» **TASK ITEM**: Images aside, the whole listing should be written out word for word.

» **DATA PROVIDED**:
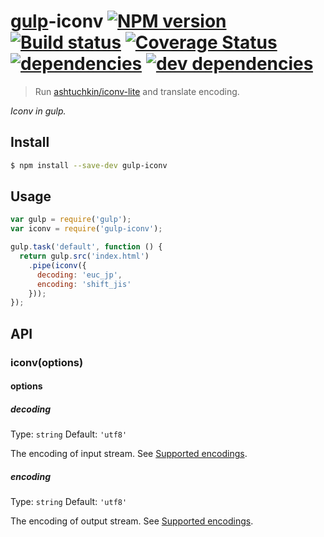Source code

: # [gulp](http://gulpjs.com)-iconv [![NPM version][npm-image]][npm-url] [![Build status][travis-image]][travis-url] [![Coverage Status][coveralls-image]][coveralls-url] [![dependencies][dependencies-image]][dependencies-url] [![dev dependencies][dev-dependencies-image]][dev-dependencies-url]

> Run [ashtuchkin/iconv-lite](https://github.com/ashtuchkin/iconv-lite) and translate encoding.

*Iconv in gulp.*

## Install

```bash
$ npm install --save-dev gulp-iconv
```

## Usage

```js
var gulp = require('gulp');
var iconv = require('gulp-iconv');

gulp.task('default', function () {
  return gulp.src('index.html')
    .pipe(iconv({
      decoding: 'euc_jp',
      encoding: 'shift_jis'
    }));
});
```

## API

### iconv(options)

#### options

##### decoding

Type: `string`
Default: `'utf8'`

The encoding of input stream. See [Supported encodings](https://github.com/ashtuchkin/iconv-lite#supported-encodings).

##### encoding

Type: `string`
Default: `'utf8'`

The encoding of output stream. See [Supported encodings](https://github.com/ashtuchkin/iconv-lite#supported-encodings).


[npm-image]: http://img.shields.io/npm/v/gulp-iconv.svg?style=flat-square
[npm-url]: https://npmjs.org/package/gulp-iconv
[travis-image]: http://img.shields.io/travis/minodisk/gulp-iconv.svg?style=flat-square
[travis-url]: http://travis-ci.org/minodisk/gulp-iconv
[coveralls-image]: https://img.shields.io/coveralls/minodisk/gulp-iconv.svg?style=flat-square
[coveralls-url]: https://coveralls.io/r/minodisk/gulp-iconv
[dependencies-image]: http://img.shields.io/david/minodisk/gulp-iconv.svg?style=flat-square
[dependencies-url]: https://david-dm.org/minodisk/gulp-iconv
[dev-dependencies-image]: http://img.shields.io/david/dev/minodisk/gulp-iconv.svg?style=flat-square
[dev-dependencies-url]: https://david-dm.org/minodisk/gulp-iconv#info=devDependencies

» **ANSWER**:
Source code

: # [gulp](http://gulpjs.com)-iconv [![NPM version][npm-image]][npm-url] [![Build status][travis-image]][travis-url] [![Coverage Status][coveralls-image]][coveralls-url] [![dependencies][dependencies-image]][dependencies-url] [![dev dependencies][dev-dependencies-image]][dev-dependencies-url]

> Run [ashtuchkin/iconv-lite](https://github.com/ashtuchkin/iconv-lite) and translate encoding.

*Iconv in gulp.*

## Install

```bash
$ npm install --save-dev gulp-iconv
```

## Usage

```js
var gulp = require('gulp');
var iconv = require('gulp-iconv');

gulp.task('default', function () {
  return gulp.src('index.html')
    .pipe(iconv({
      decoding: 'euc_jp',
      encoding: 'shift_jis'
    }));
});
```

## API

### iconv(options)

#### options

##### decoding

Type: `string`
Default: `'utf8'`

The encoding of input stream. See [Supported encodings](https://github.com/ashtuchkin/iconv-lite#supported-encodings).

##### encoding

Type: `string`
Default: `'utf8'`

The encoding of output stream. See [Supported encodings](https://github.com/ashtuchkin/iconv-lite#supported-encodings).


[npm-image]: http://img.shields.io/npm/v/gulp-iconv.svg?style=flat-square
[npm-url]: https://npmjs.org/package/gulp-iconv
[travis-image]: http://img.shields.io/travis/minodisk/gulp-iconv.svg?style=flat-square
[travis-url]: http://travis-ci.org/minodisk/gulp-iconv
[coveralls-image]: https://img.shields.io/coveralls/minodisk/gulp-iconv.svg?style=flat-square
[coveralls-url]: https://coveralls.io/r/minodisk/gulp-iconv
[dependencies-image]: http://img.shields.io/david/minodisk/gulp-iconv.svg?style=flat-square
[dependencies-url]: https://david-dm.org/minodisk/gulp-iconv
[dev-dependencies-image]: http://img.shields.io/david/dev/minodisk/gulp-iconv.svg?style=flat-square
[dev-dependencies-url]: https://david-dm.org/minodisk/gulp-iconv#info=devDependencies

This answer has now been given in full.